Okay, nepotistic spoiler alert. I'm reading my dad's new novel, Another Kind of Country . Reading anything your father has written is an unnerving experience (which is why I sometimes wake sweating in the dead of night wondering if my grown children will ever speak to me) because it's impossible to put aside his voice in your head.
I could namedrop the hell out of other writers I know, whose works I’ve managed without a whisper of their dulcet tones slipping through my skull. But with the old man, it’s different. Those other guys, they never peered at me, resigned, disappointed, over the top of a report card as I estimated how badly I’d murdered a maths exam. I never “borrowed” their car at 16 because I absolutely had to get to that party and, of course, they didn’t break up with my mum around the time I was appropriating that car.

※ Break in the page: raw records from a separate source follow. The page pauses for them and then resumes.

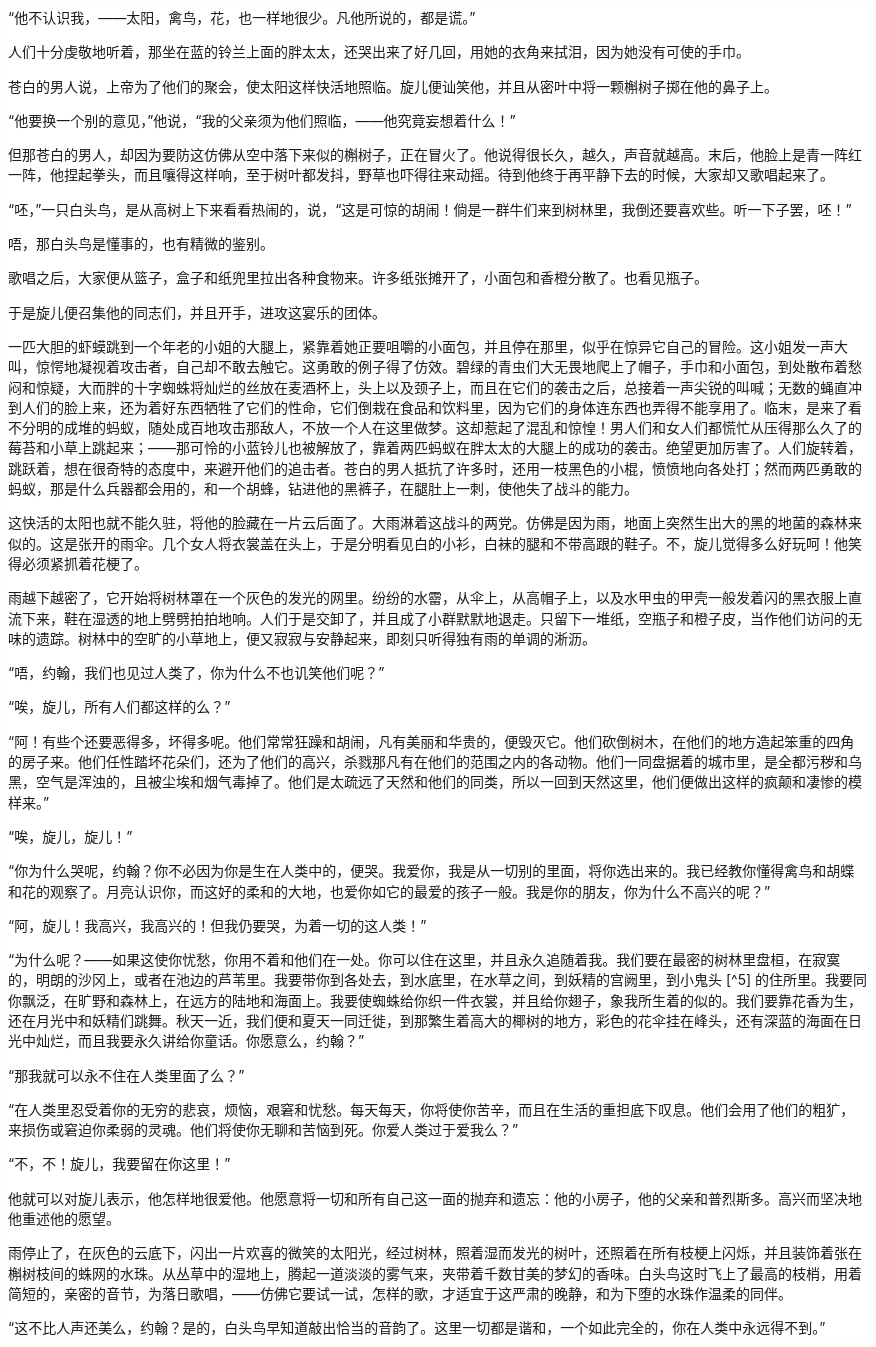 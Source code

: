 “他不认识我，——太阳，禽鸟，花，也一样地很少。凡他所说的，都是谎。”

人们十分虔敬地听着，那坐在蓝的铃兰上面的胖太太，还哭出来了好几回，用她的衣角来拭泪，因为她没有可使的手巾。

苍白的男人说，上帝为了他们的聚会，使太阳这样快活地照临。旋儿便讪笑他，并且从密叶中将一颗槲树子掷在他的鼻子上。

“他要换一个别的意见，”他说，“我的父亲须为他们照临，——他究竟妄想着什么！”

但那苍白的男人，却因为要防这仿佛从空中落下来似的槲树子，正在冒火了。他说得很长久，越久，声音就越高。末后，他脸上是青一阵红一阵，他捏起拳头，而且嚷得这样响，至于树叶都发抖，野草也吓得往来动摇。待到他终于再平静下去的时候，大家却又歌唱起来了。

“呸，”一只白头鸟，是从高树上下来看看热闹的，说，“这是可惊的胡闹！倘是一群牛们来到树林里，我倒还要喜欢些。听一下子罢，呸！”

唔，那白头鸟是懂事的，也有精微的鉴别。

歌唱之后，大家便从篮子，盒子和纸兜里拉出各种食物来。许多纸张摊开了，小面包和香橙分散了。也看见瓶子。

于是旋儿便召集他的同志们，并且开手，进攻这宴乐的团体。

一匹大胆的虾蟆跳到一个年老的小姐的大腿上，紧靠着她正要咀嚼的小面包，并且停在那里，似乎在惊异它自己的冒险。这小姐发一声大叫，惊愕地凝视着攻击者，自己却不敢去触它。这勇敢的例子得了仿效。碧绿的青虫们大无畏地爬上了帽子，手巾和小面包，到处散布着愁闷和惊疑，大而胖的十字蜘蛛将灿烂的丝放在麦酒杯上，头上以及颈子上，而且在它们的袭击之后，总接着一声尖锐的叫喊；无数的蝇直冲到人们的脸上来，还为着好东西牺牲了它们的性命，它们倒栽在食品和饮料里，因为它们的身体连东西也弄得不能享用了。临末，是来了看不分明的成堆的蚂蚁，随处成百地攻击那敌人，不放一个人在这里做梦。这却惹起了混乱和惊惶！男人们和女人们都慌忙从压得那么久了的莓苔和小草上跳起来；——那可怜的小蓝铃儿也被解放了，靠着两匹蚂蚁在胖太太的大腿上的成功的袭击。绝望更加厉害了。人们旋转着，跳跃着，想在很奇特的态度中，来避开他们的追击者。苍白的男人抵抗了许多时，还用一枝黑色的小棍，愤愤地向各处打；然而两匹勇敢的蚂蚁，那是什么兵器都会用的，和一个胡蜂，钻进他的黑裤子，在腿肚上一刺，使他失了战斗的能力。

这快活的太阳也就不能久驻，将他的脸藏在一片云后面了。大雨淋着这战斗的两党。仿佛是因为雨，地面上突然生出大的黑的地菌的森林来似的。这是张开的雨伞。几个女人将衣裳盖在头上，于是分明看见白的小衫，白袜的腿和不带高跟的鞋子。不，旋儿觉得多么好玩呵！他笑得必须紧抓着花梗了。

雨越下越密了，它开始将树林罩在一个灰色的发光的网里。纷纷的水霤，从伞上，从高帽子上，以及水甲虫的甲壳一般发着闪的黑衣服上直流下来，鞋在湿透的地上劈劈拍拍地响。人们于是交卸了，并且成了小群默默地退走。只留下一堆纸，空瓶子和橙子皮，当作他们访问的无味的遗踪。树林中的空旷的小草地上，便又寂寂与安静起来，即刻只听得独有雨的单调的淅沥。

“唔，约翰，我们也见过人类了，你为什么不也讥笑他们呢？”

“唉，旋儿，所有人们都这样的么？”

“阿！有些个还要恶得多，坏得多呢。他们常常狂躁和胡闹，凡有美丽和华贵的，便毁灭它。他们砍倒树木，在他们的地方造起笨重的四角的房子来。他们任性踏坏花朵们，还为了他们的高兴，杀戮那凡有在他们的范围之内的各动物。他们一同盘据着的城市里，是全都污秽和乌黑，空气是浑浊的，且被尘埃和烟气毒掉了。他们是太疏远了天然和他们的同类，所以一回到天然这里，他们便做出这样的疯颠和凄惨的模样来。”

“唉，旋儿，旋儿！”

“你为什么哭呢，约翰？你不必因为你是生在人类中的，便哭。我爱你，我是从一切别的里面，将你选出来的。我已经教你懂得禽鸟和胡蝶和花的观察了。月亮认识你，而这好的柔和的大地，也爱你如它的最爱的孩子一般。我是你的朋友，你为什么不高兴的呢？”

“阿，旋儿！我高兴，我高兴的！但我仍要哭，为着一切的这人类！”

“为什么呢？——如果这使你忧愁，你用不着和他们在一处。你可以住在这里，并且永久追随着我。我们要在最密的树林里盘桓，在寂寞的，明朗的沙冈上，或者在池边的芦苇里。我要带你到各处去，到水底里，在水草之间，到妖精的宫阙里，到小鬼头 [^5] 的住所里。我要同你飘泛，在旷野和森林上，在远方的陆地和海面上。我要使蜘蛛给你织一件衣裳，并且给你翅子，象我所生着的似的。我们要靠花香为生，还在月光中和妖精们跳舞。秋天一近，我们便和夏天一同迁徙，到那繁生着高大的椰树的地方，彩色的花伞挂在峰头，还有深蓝的海面在日光中灿烂，而且我要永久讲给你童话。你愿意么，约翰？”

“那我就可以永不住在人类里面了么？”

“在人类里忍受着你的无穷的悲哀，烦恼，艰窘和忧愁。每天每天，你将使你苦辛，而且在生活的重担底下叹息。他们会用了他们的粗犷，来损伤或窘迫你柔弱的灵魂。他们将使你无聊和苦恼到死。你爱人类过于爱我么？”

“不，不！旋儿，我要留在你这里！”

他就可以对旋儿表示，他怎样地很爱他。他愿意将一切和所有自己这一面的抛弃和遗忘：他的小房子，他的父亲和普烈斯多。高兴而坚决地他重述他的愿望。

雨停止了，在灰色的云底下，闪出一片欢喜的微笑的太阳光，经过树林，照着湿而发光的树叶，还照着在所有枝梗上闪烁，并且装饰着张在槲树枝间的蛛网的水珠。从丛草中的湿地上，腾起一道淡淡的雾气来，夹带着千数甘美的梦幻的香味。白头鸟这时飞上了最高的枝梢，用着简短的，亲密的音节，为落日歌唱，——仿佛它要试一试，怎样的歌，才适宜于这严肃的晚静，和为下堕的水珠作温柔的同伴。

“这不比人声还美么，约翰？是的，白头鸟早知道敲出恰当的音韵了。这里一切都是谐和，一个如此完全的，你在人类中永远得不到。”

They also didn’t occasionally return from business trips abroad with presents so generous it still catches my breath to remember their unveiling. And nor did they spend their whole lives saying, “Yeah, course you can do that. If you want it, just go and get it.” Maybe it was because he said it so much, that I never really believed it. Fathers, eh? We tend to have history with those lads.
But back to his latest work of fiction. He has been writing all his life, something I only became aware of in recent years. I knew he had had aspirations, but thought it was only since he had eased away from the business world that he had begun to concentrate on getting published. I was wrong.
A few bob
Apparently, he announced at nine to his mother that he was going to be a writer. I'd say, from the stove of an army barracks kitchen, with a bunch of other rugrats mewling at her, she must have gone, ah here, would you not pick something that might make a few bob? Undertaker? Hotel manager, perhaps? Undeterred, he motored on, started up a school mag, edited the college paper, picked up a teaching job and wrote the promised novel. The stage was set, step aside Tom Wolfe and Johnny Updike, there's a new force in town.
It didn’t happen. The book received lovely, favourable, complimentary rejection letters. But PFOs nonetheless. My mother and father went back to Plan A, knocked out the sprogs and, for a good many years, he wound up running his own pretty successful publishing company.
While everyone else’s auld fellas were settling into golf pants, he reinvented himself as an English language teacher and began darting round the world on short-term contracts. And writing.
First, up popped a memoir, followed by a couple of books that saw the light of day but got no real traction, and then some fallow years. What do you do when your dad is telling you he’s written another one and he can’t get someone to take it on? “Chin up, the world’s your oyster, keep cracking on, hard work prevails.” All that positive guff?
The punt paid off. Another Kind of Country came out at the start of this year, the follow-up to The Berlin Crossing from 2011, both published by Hodder Headline.
When he made that deal, I should have tapped him for cash. Not because he was particularly flush, but because I have never seen him so ridiculously happy, refusal would not have been an option. He ground it out, he kept going, looking for what he wanted and, in a strange twist, got it.
'Nice one'
It's one thing to say "nice one" to your kid on bringing home another watercolour of dubious quality, and another to say, "Seriously, nice one" to your old man for making the breakthrough. But here I sit, with his book in my paw, thinking, fair play Da, and still not able to get his bloody voice out of my head.
If tense, Cold War love stories are your thing, pootle off now to your local book shop and ask for Kevin Brophy. No bias here, mind, but he's worth a read. With more to come, because as I write this, I know he's off somewhere, tapping out the words too.